The Last Hours     Minette Walters     (2018)

Walters M.jpg

My family expressed cynicism upon seeing the cover of this novel: “Really? A book about the Black Death? Isn’t the daily news depressing enough?” Although I was also skeptical, this book presented an appealing plague scenario: In the absence of her husband, the wise lady of a Dorsetshire manor orders all her serfs into the manor enclosure, shuts the doors, and has the bridge over the moat burned. Of course, there are echoes of Boccaccio’s Decameron, in which a group of aristocrats sought to avoid the Black Death by holing up in a villa outside Florence, telling 100 stories to pass the time. The Last Hour is one story, not 100, but there’s that same reader’s itch to find out if the isolation gambit works. And Walters throws in a murder mystery to boot.

Like The Western Wind, reviewed above, The Last Hours offers characters who are literate and savvy—some might say they’re anachronistic in their questioning of divine retribution as a cause for the Black Death.
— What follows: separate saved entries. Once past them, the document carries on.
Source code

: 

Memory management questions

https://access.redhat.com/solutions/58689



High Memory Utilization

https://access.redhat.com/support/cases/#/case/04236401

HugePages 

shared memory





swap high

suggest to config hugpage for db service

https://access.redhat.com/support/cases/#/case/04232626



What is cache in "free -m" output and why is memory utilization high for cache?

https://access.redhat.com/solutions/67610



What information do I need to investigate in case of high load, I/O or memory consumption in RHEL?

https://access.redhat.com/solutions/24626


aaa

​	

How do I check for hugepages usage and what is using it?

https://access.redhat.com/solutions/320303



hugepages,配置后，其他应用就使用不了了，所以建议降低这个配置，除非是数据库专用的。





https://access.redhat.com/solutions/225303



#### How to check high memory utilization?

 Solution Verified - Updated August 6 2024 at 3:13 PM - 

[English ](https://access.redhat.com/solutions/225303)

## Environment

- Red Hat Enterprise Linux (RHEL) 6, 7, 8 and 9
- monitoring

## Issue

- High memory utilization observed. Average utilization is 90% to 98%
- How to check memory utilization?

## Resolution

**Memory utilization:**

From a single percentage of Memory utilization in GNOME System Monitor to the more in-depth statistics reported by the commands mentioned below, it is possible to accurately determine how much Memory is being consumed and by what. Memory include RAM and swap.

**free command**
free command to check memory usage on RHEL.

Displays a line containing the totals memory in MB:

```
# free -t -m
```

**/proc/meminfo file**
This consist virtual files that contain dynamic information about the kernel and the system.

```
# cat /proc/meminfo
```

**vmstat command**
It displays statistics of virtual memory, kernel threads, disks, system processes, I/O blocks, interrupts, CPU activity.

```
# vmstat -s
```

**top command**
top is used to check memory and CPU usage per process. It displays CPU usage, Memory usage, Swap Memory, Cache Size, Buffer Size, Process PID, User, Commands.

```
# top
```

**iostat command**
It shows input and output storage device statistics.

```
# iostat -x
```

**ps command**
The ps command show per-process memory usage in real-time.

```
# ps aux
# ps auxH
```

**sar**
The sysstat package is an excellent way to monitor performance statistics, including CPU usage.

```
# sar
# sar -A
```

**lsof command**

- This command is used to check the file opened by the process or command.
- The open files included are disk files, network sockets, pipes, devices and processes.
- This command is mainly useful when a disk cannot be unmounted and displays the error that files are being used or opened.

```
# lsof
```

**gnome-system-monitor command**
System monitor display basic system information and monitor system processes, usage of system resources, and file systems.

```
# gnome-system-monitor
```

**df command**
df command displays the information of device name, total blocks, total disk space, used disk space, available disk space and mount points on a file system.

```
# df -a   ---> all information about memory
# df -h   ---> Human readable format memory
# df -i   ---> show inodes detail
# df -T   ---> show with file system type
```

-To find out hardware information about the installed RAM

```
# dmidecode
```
They guess that rats might be involved instead. The portrayals of daily living and survival techniques in 1348 are well crafted if long-winded, especially in the middle third of the novel. Readers are not spared any of the squalor or cruelty of the era. I was quite let down to find on page 537 that the story is “to be continued.” So I’ll have to look for the sequel to The Last Hours to find out the fates of those Dorsetshire serfs.

For my full essay on the sub-genre of medieval mysteries, click here.                                  

An Irish Cozy Mystery

Holding     Graham Norton     (2017)

A village in the west of Ireland, a human skeleton unearthed at a building site, gossip about old love triangles, and a bumbling local police sergeant:  all the ingredients for a classic cozy mystery novel. Holding is indeed that, but it goes beyond the genre.

Norton.jpg

In Holding, Graham Norton has produced some noteworthy character studies of mature people who are at turning points in their lives. He has readers sympathizing with the middle-aged police sergeant, PJ Collins, who is overweight, underutilized, and desperately lonely. Norton also pulls us into the plight of middle-aged Brid Riordan, who loves her kids but often gets drunk to forget how unhappy her marriage is. Another character is Evelyn Ross, who’s stuck in the past, lamenting a failed romance from twenty-odd years ago. There’s also PJ’s elderly housekeeper, Lizzie Meany, whose background is revealed in a heartbreaking and surprisingly violent segment of the novel.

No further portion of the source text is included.